[Data entries]
● ● ● ● ●
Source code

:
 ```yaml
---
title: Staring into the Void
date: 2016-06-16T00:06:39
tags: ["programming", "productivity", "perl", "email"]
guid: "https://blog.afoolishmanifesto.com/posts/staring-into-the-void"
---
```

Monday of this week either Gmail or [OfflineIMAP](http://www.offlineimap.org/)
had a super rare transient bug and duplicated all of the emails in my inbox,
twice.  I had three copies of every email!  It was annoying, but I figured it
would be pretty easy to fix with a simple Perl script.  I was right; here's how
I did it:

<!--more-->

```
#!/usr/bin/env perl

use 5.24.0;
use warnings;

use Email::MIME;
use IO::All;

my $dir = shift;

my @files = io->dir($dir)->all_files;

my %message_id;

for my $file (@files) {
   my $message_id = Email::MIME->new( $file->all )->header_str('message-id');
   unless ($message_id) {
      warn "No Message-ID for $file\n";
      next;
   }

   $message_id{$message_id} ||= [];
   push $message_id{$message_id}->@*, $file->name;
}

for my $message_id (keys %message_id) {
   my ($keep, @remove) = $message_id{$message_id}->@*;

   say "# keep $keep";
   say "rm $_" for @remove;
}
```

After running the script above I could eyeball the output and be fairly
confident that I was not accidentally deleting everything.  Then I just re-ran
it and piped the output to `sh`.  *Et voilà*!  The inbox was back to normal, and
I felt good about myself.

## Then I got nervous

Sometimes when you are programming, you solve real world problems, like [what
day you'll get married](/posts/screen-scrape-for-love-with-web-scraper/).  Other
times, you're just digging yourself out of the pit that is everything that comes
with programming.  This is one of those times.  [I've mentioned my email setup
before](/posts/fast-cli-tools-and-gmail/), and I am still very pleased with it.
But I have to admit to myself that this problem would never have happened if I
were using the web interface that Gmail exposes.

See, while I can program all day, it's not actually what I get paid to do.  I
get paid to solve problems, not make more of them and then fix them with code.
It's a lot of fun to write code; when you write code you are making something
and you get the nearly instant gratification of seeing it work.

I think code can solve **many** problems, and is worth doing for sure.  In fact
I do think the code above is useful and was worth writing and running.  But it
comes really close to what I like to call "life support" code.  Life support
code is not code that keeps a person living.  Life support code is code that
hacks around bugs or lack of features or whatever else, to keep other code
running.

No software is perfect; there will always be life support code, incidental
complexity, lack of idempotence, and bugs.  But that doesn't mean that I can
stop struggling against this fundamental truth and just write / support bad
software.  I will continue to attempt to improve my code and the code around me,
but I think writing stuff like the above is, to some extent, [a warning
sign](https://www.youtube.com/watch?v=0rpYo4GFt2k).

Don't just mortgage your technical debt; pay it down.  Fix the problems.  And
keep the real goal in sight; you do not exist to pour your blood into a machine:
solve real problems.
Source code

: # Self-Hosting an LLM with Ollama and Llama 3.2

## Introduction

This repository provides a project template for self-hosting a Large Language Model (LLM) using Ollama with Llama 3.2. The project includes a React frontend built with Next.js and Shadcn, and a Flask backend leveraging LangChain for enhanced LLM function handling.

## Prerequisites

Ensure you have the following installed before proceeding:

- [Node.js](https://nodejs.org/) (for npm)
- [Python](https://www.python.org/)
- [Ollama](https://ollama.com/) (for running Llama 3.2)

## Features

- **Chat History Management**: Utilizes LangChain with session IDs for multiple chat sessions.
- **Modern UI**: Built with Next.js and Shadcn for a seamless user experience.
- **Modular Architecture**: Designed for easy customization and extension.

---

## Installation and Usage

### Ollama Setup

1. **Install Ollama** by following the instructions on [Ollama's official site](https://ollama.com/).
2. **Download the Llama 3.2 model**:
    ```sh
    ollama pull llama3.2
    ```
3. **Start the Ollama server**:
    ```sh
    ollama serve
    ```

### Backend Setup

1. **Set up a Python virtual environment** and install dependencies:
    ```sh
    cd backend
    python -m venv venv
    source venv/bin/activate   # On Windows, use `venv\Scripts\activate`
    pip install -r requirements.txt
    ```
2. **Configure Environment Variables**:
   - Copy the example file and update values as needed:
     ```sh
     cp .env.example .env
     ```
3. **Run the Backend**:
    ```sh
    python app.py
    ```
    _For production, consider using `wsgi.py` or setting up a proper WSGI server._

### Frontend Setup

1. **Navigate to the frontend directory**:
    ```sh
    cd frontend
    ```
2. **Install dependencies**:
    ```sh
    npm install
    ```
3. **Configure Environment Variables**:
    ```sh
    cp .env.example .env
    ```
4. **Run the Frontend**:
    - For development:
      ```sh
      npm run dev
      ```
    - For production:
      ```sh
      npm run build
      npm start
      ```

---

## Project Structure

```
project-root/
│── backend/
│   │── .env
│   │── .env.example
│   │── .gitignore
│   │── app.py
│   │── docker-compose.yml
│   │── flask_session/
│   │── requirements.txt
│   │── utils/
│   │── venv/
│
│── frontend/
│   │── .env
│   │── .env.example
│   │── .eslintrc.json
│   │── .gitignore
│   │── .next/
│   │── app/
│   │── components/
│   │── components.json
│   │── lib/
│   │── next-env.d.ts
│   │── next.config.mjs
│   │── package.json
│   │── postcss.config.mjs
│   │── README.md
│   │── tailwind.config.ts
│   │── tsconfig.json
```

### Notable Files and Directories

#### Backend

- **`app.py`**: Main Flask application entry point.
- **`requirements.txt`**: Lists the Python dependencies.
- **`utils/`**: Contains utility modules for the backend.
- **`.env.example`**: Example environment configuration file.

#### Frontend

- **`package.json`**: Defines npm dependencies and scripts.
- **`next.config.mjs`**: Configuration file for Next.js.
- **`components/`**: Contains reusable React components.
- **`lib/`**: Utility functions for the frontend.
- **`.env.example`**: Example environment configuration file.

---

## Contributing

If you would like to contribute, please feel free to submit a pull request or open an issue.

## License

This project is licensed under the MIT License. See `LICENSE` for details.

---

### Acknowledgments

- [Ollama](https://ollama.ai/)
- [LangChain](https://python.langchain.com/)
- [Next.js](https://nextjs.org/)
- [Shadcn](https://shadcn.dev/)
● ● ● ● ●
**About this exercise**
Could you transcribe each entry exactly as it stands?

**Finished exercise**
Source code

:
 ```yaml
---
title: Staring into the Void
date: 2016-06-16T00:06:39
tags: ["programming", "productivity", "perl", "email"]
guid: "https://blog.afoolishmanifesto.com/posts/staring-into-the-void"
---
```

Monday of this week either Gmail or [OfflineIMAP](http://www.offlineimap.org/)
had a super rare transient bug and duplicated all of the emails in my inbox,
twice.  I had three copies of every email!  It was annoying, but I figured it
would be pretty easy to fix with a simple Perl script.  I was right; here's how
I did it:

<!--more-->

```
#!/usr/bin/env perl

use 5.24.0;
use warnings;

use Email::MIME;
use IO::All;

my $dir = shift;

my @files = io->dir($dir)->all_files;

my %message_id;

for my $file (@files) {
   my $message_id = Email::MIME->new( $file->all )->header_str('message-id');
   unless ($message_id) {
      warn "No Message-ID for $file\n";
      next;
   }

   $message_id{$message_id} ||= [];
   push $message_id{$message_id}->@*, $file->name;
}

for my $message_id (keys %message_id) {
   my ($keep, @remove) = $message_id{$message_id}->@*;

   say "# keep $keep";
   say "rm $_" for @remove;
}
```

After running the script above I could eyeball the output and be fairly
confident that I was not accidentally deleting everything.  Then I just re-ran
it and piped the output to `sh`.  *Et voilà*!  The inbox was back to normal, and
I felt good about myself.

## Then I got nervous

Sometimes when you are programming, you solve real world problems, like [what
day you'll get married](/posts/screen-scrape-for-love-with-web-scraper/).  Other
times, you're just digging yourself out of the pit that is everything that comes
with programming.  This is one of those times.  [I've mentioned my email setup
before](/posts/fast-cli-tools-and-gmail/), and I am still very pleased with it.
But I have to admit to myself that this problem would never have happened if I
were using the web interface that Gmail exposes.

See, while I can program all day, it's not actually what I get paid to do.  I
get paid to solve problems, not make more of them and then fix them with code.
It's a lot of fun to write code; when you write code you are making something
and you get the nearly instant gratification of seeing it work.

I think code can solve **many** problems, and is worth doing for sure.  In fact
I do think the code above is useful and was worth writing and running.  But it
comes really close to what I like to call "life support" code.  Life support
code is not code that keeps a person living.  Life support code is code that
hacks around bugs or lack of features or whatever else, to keep other code
running.

No software is perfect; there will always be life support code, incidental
complexity, lack of idempotence, and bugs.  But that doesn't mean that I can
stop struggling against this fundamental truth and just write / support bad
software.  I will continue to attempt to improve my code and the code around me,
but I think writing stuff like the above is, to some extent, [a warning
sign](https://www.youtube.com/watch?v=0rpYo4GFt2k).

Don't just mortgage your technical debt; pay it down.  Fix the problems.  And
keep the real goal in sight; you do not exist to pour your blood into a machine:
solve real problems.
Source code

: # Self-Hosting an LLM with Ollama and Llama 3.2

## Introduction

This repository provides a project template for self-hosting a Large Language Model (LLM) using Ollama with Llama 3.2. The project includes a React frontend built with Next.js and Shadcn, and a Flask backend leveraging LangChain for enhanced LLM function handling.

## Prerequisites

Ensure you have the following installed before proceeding:

- [Node.js](https://nodejs.org/) (for npm)
- [Python](https://www.python.org/)
- [Ollama](https://ollama.com/) (for running Llama 3.2)

## Features

- **Chat History Management**: Utilizes LangChain with session IDs for multiple chat sessions.
- **Modern UI**: Built with Next.js and Shadcn for a seamless user experience.
- **Modular Architecture**: Designed for easy customization and extension.

---

## Installation and Usage

### Ollama Setup

1. **Install Ollama** by following the instructions on [Ollama's official site](https://ollama.com/).
2. **Download the Llama 3.2 model**:
    ```sh
    ollama pull llama3.2
    ```
3. **Start the Ollama server**:
    ```sh
    ollama serve
    ```

### Backend Setup

1. **Set up a Python virtual environment** and install dependencies:
    ```sh
    cd backend
    python -m venv venv
    source venv/bin/activate   # On Windows, use `venv\Scripts\activate`
    pip install -r requirements.txt
    ```
2. **Configure Environment Variables**:
   - Copy the example file and update values as needed:
     ```sh
     cp .env.example .env
     ```
3. **Run the Backend**:
    ```sh
    python app.py
    ```
    _For production, consider using `wsgi.py` or setting up a proper WSGI server._

### Frontend Setup

1. **Navigate to the frontend directory**:
    ```sh
    cd frontend
    ```
2. **Install dependencies**:
    ```sh
    npm install
    ```
3. **Configure Environment Variables**:
    ```sh
    cp .env.example .env
    ```
4. **Run the Frontend**:
    - For development:
      ```sh
      npm run dev
      ```
    - For production:
      ```sh
      npm run build
      npm start
      ```

---

## Project Structure

```
project-root/
│── backend/
│   │── .env
│   │── .env.example
│   │── .gitignore
│   │── app.py
│   │── docker-compose.yml
│   │── flask_session/
│   │── requirements.txt
│   │── utils/
│   │── venv/
│
│── frontend/
│   │── .env
│   │── .env.example
│   │── .eslintrc.json
│   │── .gitignore
│   │── .next/
│   │── app/
│   │── components/
│   │── components.json
│   │── lib/
│   │── next-env.d.ts
│   │── next.config.mjs
│   │── package.json
│   │── postcss.config.mjs
│   │── README.md
│   │── tailwind.config.ts
│   │── tsconfig.json
```

### Notable Files and Directories

#### Backend

- **`app.py`**: Main Flask application entry point.
- **`requirements.txt`**: Lists the Python dependencies.
- **`utils/`**: Contains utility modules for the backend.
- **`.env.example`**: Example environment configuration file.

#### Frontend

- **`package.json`**: Defines npm dependencies and scripts.
- **`next.config.mjs`**: Configuration file for Next.js.
- **`components/`**: Contains reusable React components.
- **`lib/`**: Utility functions for the frontend.
- **`.env.example`**: Example environment configuration file.

---

## Contributing

If you would like to contribute, please feel free to submit a pull request or open an issue.

## License

This project is licensed under the MIT License. See `LICENSE` for details.

---

### Acknowledgments

- [Ollama](https://ollama.ai/)
- [LangChain](https://python.langchain.com/)
- [Next.js](https://nextjs.org/)
- [Shadcn](https://shadcn.dev/)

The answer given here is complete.